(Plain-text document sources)
☆ ☆ ☆
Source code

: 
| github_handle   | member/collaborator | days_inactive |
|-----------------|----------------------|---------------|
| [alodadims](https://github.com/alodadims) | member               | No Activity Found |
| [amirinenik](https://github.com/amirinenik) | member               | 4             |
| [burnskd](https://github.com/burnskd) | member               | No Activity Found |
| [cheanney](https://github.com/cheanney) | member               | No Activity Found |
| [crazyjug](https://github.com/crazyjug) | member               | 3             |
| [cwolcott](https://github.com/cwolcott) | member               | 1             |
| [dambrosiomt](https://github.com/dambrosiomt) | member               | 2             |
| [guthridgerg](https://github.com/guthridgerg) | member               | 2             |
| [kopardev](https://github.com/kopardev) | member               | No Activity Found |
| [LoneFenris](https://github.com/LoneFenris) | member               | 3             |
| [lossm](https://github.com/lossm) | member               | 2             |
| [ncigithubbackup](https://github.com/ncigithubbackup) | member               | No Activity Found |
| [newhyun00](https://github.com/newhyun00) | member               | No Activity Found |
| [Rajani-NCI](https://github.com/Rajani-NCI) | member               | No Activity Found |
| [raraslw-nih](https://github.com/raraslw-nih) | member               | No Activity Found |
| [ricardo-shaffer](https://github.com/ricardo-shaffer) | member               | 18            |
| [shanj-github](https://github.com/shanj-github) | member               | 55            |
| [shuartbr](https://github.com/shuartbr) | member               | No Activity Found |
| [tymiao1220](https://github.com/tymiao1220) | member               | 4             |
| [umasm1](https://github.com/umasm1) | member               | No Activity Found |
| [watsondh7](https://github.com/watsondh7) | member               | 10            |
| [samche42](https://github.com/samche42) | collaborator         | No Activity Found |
☆ ☆ ☆
- [Work to complete] Exactly the lines from the one containing "[watsondh7](https://github.com/watsondh7) | member" through the final line of the records must appear in your reply, and no others.

- [Answer section]
| [watsondh7](https://github.com/watsondh7) | member               | 10            |
| [samche42](https://github.com/samche42) | collaborator         | No Activity Found |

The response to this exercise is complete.